### [EXERCISE PROMPT]
Exactly retype the lines from the top of the data through the line containing "## Introduction", leaving out every picture.
▬▬▬▬▬▬▬▬▬▬
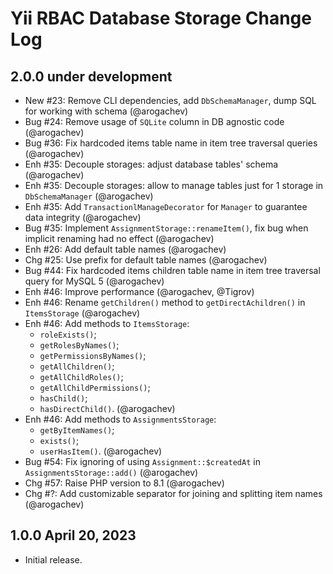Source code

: # Yii RBAC Database Storage Change Log

## 2.0.0 under development

- New #23: Remove CLI dependencies, add `DbSchemaManager`, dump SQL for working with schema (@arogachev) 
- Bug #24: Remove usage of `SQLite` column in DB agnostic code (@arogachev)
- Bug #36: Fix hardcoded items table name in item tree traversal queries (@arogachev)
- Enh #35: Decouple storages: adjust database tables' schema (@arogachev)
- Enh #35: Decouple storages: allow to manage tables just for 1 storage in `DbSchemaManager` (@arogachev)
- Enh #35: Add `TransactionlManageDecorator` for `Manager` to guarantee data integrity (@arogachev)
- Bug #35: Implement `AssignmentStorage::renameItem()`, fix bug when implicit renaming had no effect (@arogachev)
- Enh #26: Add default table names (@arogachev)
- Chg #25: Use prefix for default table names (@arogachev)
- Bug #44: Fix hardcoded items children table name in item tree traversal query for MySQL 5 (@arogachev)
- Enh #46: Improve performance (@arogachev, @Tigrov)
- Enh #46: Rename `getChildren()` method to `getDirectAchildren()` in `ItemsStorage` (@arogachev)
- Enh #46: Add methods to `ItemsStorage`:
    - `roleExists()`;
    - `getRolesByNames()`;
    - `getPermissionsByNames()`;
    - `getAllChildren()`;
    - `getAllChildRoles()`;
    - `getAllChildPermissions()`;
    - `hasChild()`;
    - `hasDirectChild()`.
      (@arogachev)
- Enh #46: Add methods to `AssignmentsStorage`:
    - `getByItemNames()`;
    - `exists()`;
    - `userHasItem()`.
      (@arogachev)
- Bug #54: Fix ignoring of using `Assignment::$createdAt` in `AssignmentsStorage::add()` (@arogachev)
- Chg #57: Raise PHP version to 8.1 (@arogachev)
- Chg #?: Add customizable separator for joining and splitting item names (@arogachev)

## 1.0.0 April 20, 2023

- Initial release.
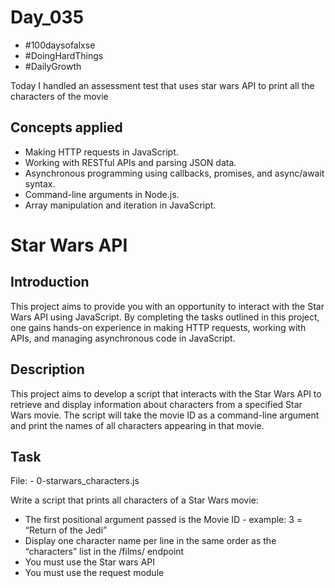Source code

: # Day_035
- #100daysofalxse
- #DoingHardThings
- #DailyGrowth

Today I handled an assessment test that uses star wars API to print all the characters of the movie

## Concepts applied
- Making HTTP requests in JavaScript.
- Working with RESTful APIs and parsing JSON data.
- Asynchronous programming using callbacks, promises, and async/await syntax.
- Command-line arguments in Node.js.
- Array manipulation and iteration in JavaScript.

# Star Wars API

## Introduction
This project aims to provide you with an opportunity to interact with the Star Wars API using JavaScript. By completing the tasks outlined in this project, one gains hands-on experience in making HTTP requests, working with APIs, and managing asynchronous code in JavaScript.

## Description
This project aims to develop a script that interacts with the Star Wars API to retrieve and display information about characters from a specified Star Wars movie. The script will take the movie ID as a command-line argument and print the names of all characters appearing in that movie.

## Task
File:
    - 0-starwars_characters.js

Write a script that prints all characters of a Star Wars movie:
- The first positional argument passed is the Movie ID - example: 3 = “Return of the Jedi”
- Display one character name per line in the same order as the “characters” list in the /films/ endpoint
- You must use the Star wars API
- You must use the request module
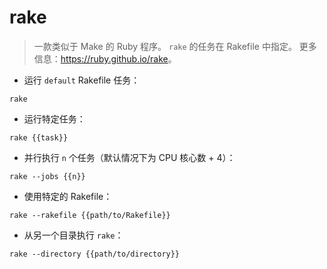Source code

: # rake

> 一款类似于 Make 的 Ruby 程序。
> `rake` 的任务在 Rakefile 中指定。
> 更多信息：<https://ruby.github.io/rake>。

- 运行 `default` Rakefile 任务：

`rake`

- 运行特定任务：

`rake {{task}}`

- 并行执行 `n` 个任务（默认情况下为 CPU 核心数 + 4）：

`rake --jobs {{n}}`

- 使用特定的 Rakefile：

`rake --rakefile {{path/to/Rakefile}}`

- 从另一个目录执行 `rake`：

`rake --directory {{path/to/directory}}`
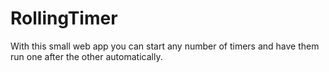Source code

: # RollingTimer
With this small web app you can start any number of timers and have them run one after the other automatically.
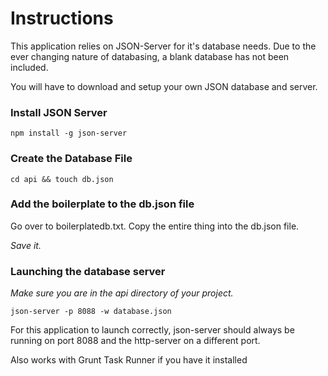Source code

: # Instructions

This application relies on JSON-Server for it&#39;s database needs. Due to the ever changing nature of databasing, a blank database has not been included.

You will have to download and setup your own JSON database and server.

### Install JSON Server

`npm install -g json-server`

### Create the Database File

`cd api && touch db.json`

### Add the boilerplate to the db.json file

Go over to boilerplatedb.txt. Copy the entire thing into the db.json file.

_Save it._

### Launching the database server

_Make sure you are in the_ _api_ _directory of your project._

`json-server -p 8088 -w database.json`

For this application to launch correctly, json-server should always be running on port 8088 and the http-server on a different port.

Also works with Grunt Task Runner if you have it installed
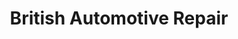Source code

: ---
title: "British Automotive Repair"
url: /scottsdale/british-automotive-repair/
shop: Autowerkstatt
---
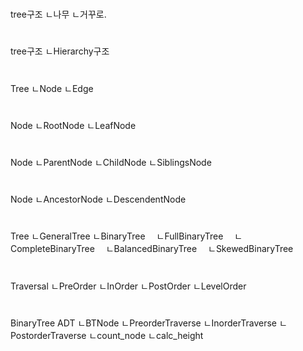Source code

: 
#
tree구조
ㄴ나무
ㄴ거꾸로.
#
tree구조
ㄴHierarchy구조

#
Tree
ㄴNode
ㄴEdge
#
Node
ㄴRootNode
ㄴLeafNode
#
Node
ㄴParentNode
ㄴChildNode
ㄴSiblingsNode
#
Node
ㄴAncestorNode
ㄴDescendentNode


#
Tree
ㄴGeneralTree
ㄴBinaryTree
　ㄴFullBinaryTree
　ㄴCompleteBinaryTree
　ㄴBalancedBinaryTree
　ㄴSkewedBinaryTree


# 
Traversal
ㄴPreOrder
ㄴInOrder
ㄴPostOrder
ㄴLevelOrder






#
BinaryTree ADT
ㄴBTNode
ㄴPreorderTraverse
ㄴInorderTraverse
ㄴPostorderTraverse
ㄴcount_node
ㄴcalc_height

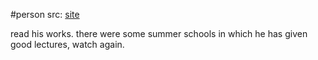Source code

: #person 
src: [site](https://awodey.github.io)

read his works. there were some summer schools in which he has given good lectures, watch again.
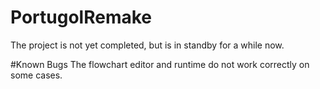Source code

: # PortugolRemake

The project is not yet completed, but is in standby for a while now.

#Known Bugs
The flowchart editor and runtime do not work correctly on some cases.
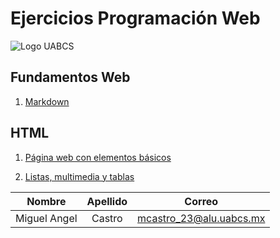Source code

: # Ejercicios Programación Web 


![Logo UABCS](https://universidadesdemexico.mx/logos/original/logo-universidad-autonoma-de-baja-california-sur.webp)


## Fundamentos Web

1. [Markdown](https://markdownlivepreview.com/)

## HTML

1. [Página web con elementos básicos](/01_elementos_basicos/index.html)

2. [Listas, multimedia y tablas](/02_listas_multimedia_tablas/index.html)

|    Nombre     |    Apellido   |          Correo         |
|:-------------:|:-------------:|:-----------------------:|
| Miguel Angel  |     Castro    | mcastro_23@alu.uabcs.mx |


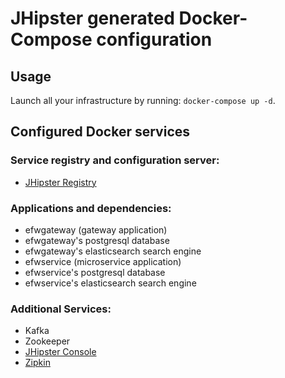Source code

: # JHipster generated Docker-Compose configuration

## Usage

Launch all your infrastructure by running: `docker-compose up -d`.

## Configured Docker services

### Service registry and configuration server:
- [JHipster Registry](http://localhost:8761)

### Applications and dependencies:
- efwgateway (gateway application)
- efwgateway's postgresql database
- efwgateway's elasticsearch search engine
- efwservice (microservice application)
- efwservice's postgresql database
- efwservice's elasticsearch search engine

### Additional Services:

- Kafka
- Zookeeper
- [JHipster Console](http://localhost:5601)
- [Zipkin](http://localhost:9411)
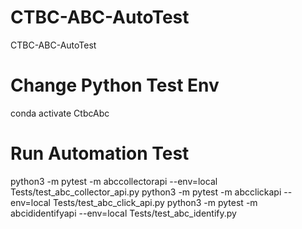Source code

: # CTBC-ABC-AutoTest
CTBC-ABC-AutoTest

# Change Python Test Env
conda activate CtbcAbc

# Run Automation Test
python3 -m pytest -m abccollectorapi --env=local Tests/test_abc_collector_api.py
python3 -m pytest -m abcclickapi --env=local Tests/test_abc_click_api.py
python3 -m pytest -m abcididentifyapi --env=local Tests/test_abc_identify.py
▬▬▬▬▬▬▬▬▬▬
### [EXERCISE SOLUTION]
Source code

: # Yii RBAC Database Storage Change Log

## 2.0.0 under development

- New #23: Remove CLI dependencies, add `DbSchemaManager`, dump SQL for working with schema (@arogachev) 
- Bug #24: Remove usage of `SQLite` column in DB agnostic code (@arogachev)
- Bug #36: Fix hardcoded items table name in item tree traversal queries (@arogachev)
- Enh #35: Decouple storages: adjust database tables' schema (@arogachev)
- Enh #35: Decouple storages: allow to manage tables just for 1 storage in `DbSchemaManager` (@arogachev)
- Enh #35: Add `TransactionlManageDecorator` for `Manager` to guarantee data integrity (@arogachev)
- Bug #35: Implement `AssignmentStorage::renameItem()`, fix bug when implicit renaming had no effect (@arogachev)
- Enh #26: Add default table names (@arogachev)
- Chg #25: Use prefix for default table names (@arogachev)
- Bug #44: Fix hardcoded items children table name in item tree traversal query for MySQL 5 (@arogachev)
- Enh #46: Improve performance (@arogachev, @Tigrov)
- Enh #46: Rename `getChildren()` method to `getDirectAchildren()` in `ItemsStorage` (@arogachev)
- Enh #46: Add methods to `ItemsStorage`:
    - `roleExists()`;
    - `getRolesByNames()`;
    - `getPermissionsByNames()`;
    - `getAllChildren()`;
    - `getAllChildRoles()`;
    - `getAllChildPermissions()`;
    - `hasChild()`;
    - `hasDirectChild()`.
      (@arogachev)
- Enh #46: Add methods to `AssignmentsStorage`:
    - `getByItemNames()`;
    - `exists()`;
    - `userHasItem()`.
      (@arogachev)
- Bug #54: Fix ignoring of using `Assignment::$createdAt` in `AssignmentsStorage::add()` (@arogachev)
- Chg #57: Raise PHP version to 8.1 (@arogachev)
- Chg #?: Add customizable separator for joining and splitting item names (@arogachev)

## 1.0.0 April 20, 2023

- Initial release.
Source code

: # Day_035
- #100daysofalxse
- #DoingHardThings
- #DailyGrowth

Today I handled an assessment test that uses star wars API to print all the characters of the movie

## Concepts applied
- Making HTTP requests in JavaScript.
- Working with RESTful APIs and parsing JSON data.
- Asynchronous programming using callbacks, promises, and async/await syntax.
- Command-line arguments in Node.js.
- Array manipulation and iteration in JavaScript.

# Star Wars API

## Introduction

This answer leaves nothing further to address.